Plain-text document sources
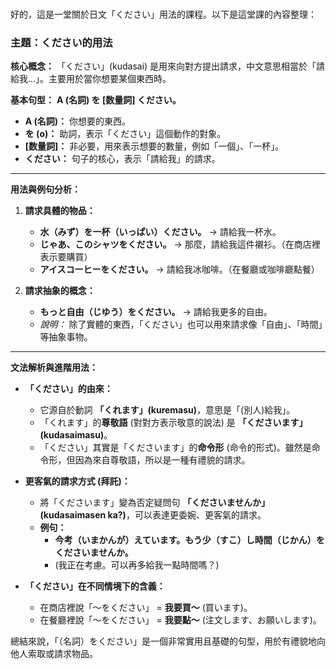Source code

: </br>

好的，這是一堂關於日文「ください」用法的課程。以下是這堂課的內容整理：

### **主題：ください的用法**

**核心概念：**
「ください」(kudasai) 是用來向對方提出請求，中文意思相當於「請給我...」。主要用於當你想要某個東西時。

**基本句型：**
**A (名詞) を [数量詞] ください。**
*   **A (名詞)：** 你想要的東西。
*   **を (o)：** 助詞，表示「ください」這個動作的對象。
*   **[数量詞]：** 非必要，用來表示想要的數量，例如「一個」、「一杯」。
*   **ください：** 句子的核心，表示「請給我」的請求。

---

**用法與例句分析：**

1.  **請求具體的物品：**
    *   **水（みず）を一杯（いっぱい）ください。** → 請給我一杯水。
    *   **じゃあ、このシャツをください。** → 那麼，請給我這件襯衫。（在商店裡表示要購買）
    *   **アイスコーヒーをください。** → 請給我冰咖啡。（在餐廳或咖啡廳點餐）

2.  **請求抽象的概念：**
    *   **もっと自由（じゆう）をください。** → 請給我更多的自由。
    *   *說明：* 除了實體的東西，「ください」也可以用來請求像「自由」、「時間」等抽象事物。

---

**文法解析與進階用法：**

*   **「ください」的由來：**
    *   它源自於動詞 **「くれます」(kuremasu)**，意思是「(別人)給我」。
    *   「くれます」的**尊敬語** (對對方表示敬意的說法) 是 **「くださいます」(kudasaimasu)**。
    *   「ください」其實是「くださいます」的**命令形** (命令的形式)。雖然是命令形，但因為來自尊敬語，所以是一種有禮貌的請求。

*   **更客氣的請求方式 (拜託)：**
    *   將「くださいます」變為否定疑問句 **「くださいませんか」(kudasaimasen ka?)**，可以表達更委婉、更客氣的請求。
    *   **例句：**
        *   **今考（いまかんが）えています。もう少（すこ）し時間（じかん）をくださいませんか。**
        *   (我正在考慮。可以再多給我一點時間嗎？)

*   **「ください」在不同情境下的含義：**
    *   在商店裡說「～をください」 = **我要買～** (買います)。
    *   在餐廳裡說「～をください」 = **我要點～** (注文します、お願いします)。

總結來說，「（名詞）をください」是一個非常實用且基礎的句型，用於有禮貌地向他人索取或請求物品。
</br>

• **PROBLEM STATEMENT**
Set down all of the data word for word; no pictures belong in it.

• **WORKED SOLUTION**
Source code

: </br>

好的，這是一堂關於日文「ください」用法的課程。以下是這堂課的內容整理：

### **主題：ください的用法**

**核心概念：**
「ください」(kudasai) 是用來向對方提出請求，中文意思相當於「請給我...」。主要用於當你想要某個東西時。

**基本句型：**
**A (名詞) を [数量詞] ください。**
*   **A (名詞)：** 你想要的東西。
*   **を (o)：** 助詞，表示「ください」這個動作的對象。
*   **[数量詞]：** 非必要，用來表示想要的數量，例如「一個」、「一杯」。
*   **ください：** 句子的核心，表示「請給我」的請求。

---

**用法與例句分析：**

1.  **請求具體的物品：**
    *   **水（みず）を一杯（いっぱい）ください。** → 請給我一杯水。
    *   **じゃあ、このシャツをください。** → 那麼，請給我這件襯衫。（在商店裡表示要購買）
    *   **アイスコーヒーをください。** → 請給我冰咖啡。（在餐廳或咖啡廳點餐）

2.  **請求抽象的概念：**
    *   **もっと自由（じゆう）をください。** → 請給我更多的自由。
    *   *說明：* 除了實體的東西，「ください」也可以用來請求像「自由」、「時間」等抽象事物。

---

**文法解析與進階用法：**

*   **「ください」的由來：**
    *   它源自於動詞 **「くれます」(kuremasu)**，意思是「(別人)給我」。
    *   「くれます」的**尊敬語** (對對方表示敬意的說法) 是 **「くださいます」(kudasaimasu)**。
    *   「ください」其實是「くださいます」的**命令形** (命令的形式)。雖然是命令形，但因為來自尊敬語，所以是一種有禮貌的請求。

*   **更客氣的請求方式 (拜託)：**
    *   將「くださいます」變為否定疑問句 **「くださいませんか」(kudasaimasen ka?)**，可以表達更委婉、更客氣的請求。
    *   **例句：**
        *   **今考（いまかんが）えています。もう少（すこ）し時間（じかん）をくださいませんか。**
        *   (我正在考慮。可以再多給我一點時間嗎？)

*   **「ください」在不同情境下的含義：**
    *   在商店裡說「～をください」 = **我要買～** (買います)。
    *   在餐廳裡說「～をください」 = **我要點～** (注文します、お願いします)。

總結來說，「（名詞）をください」是一個非常實用且基礎的句型，用於有禮貌地向他人索取或請求物品。
</br>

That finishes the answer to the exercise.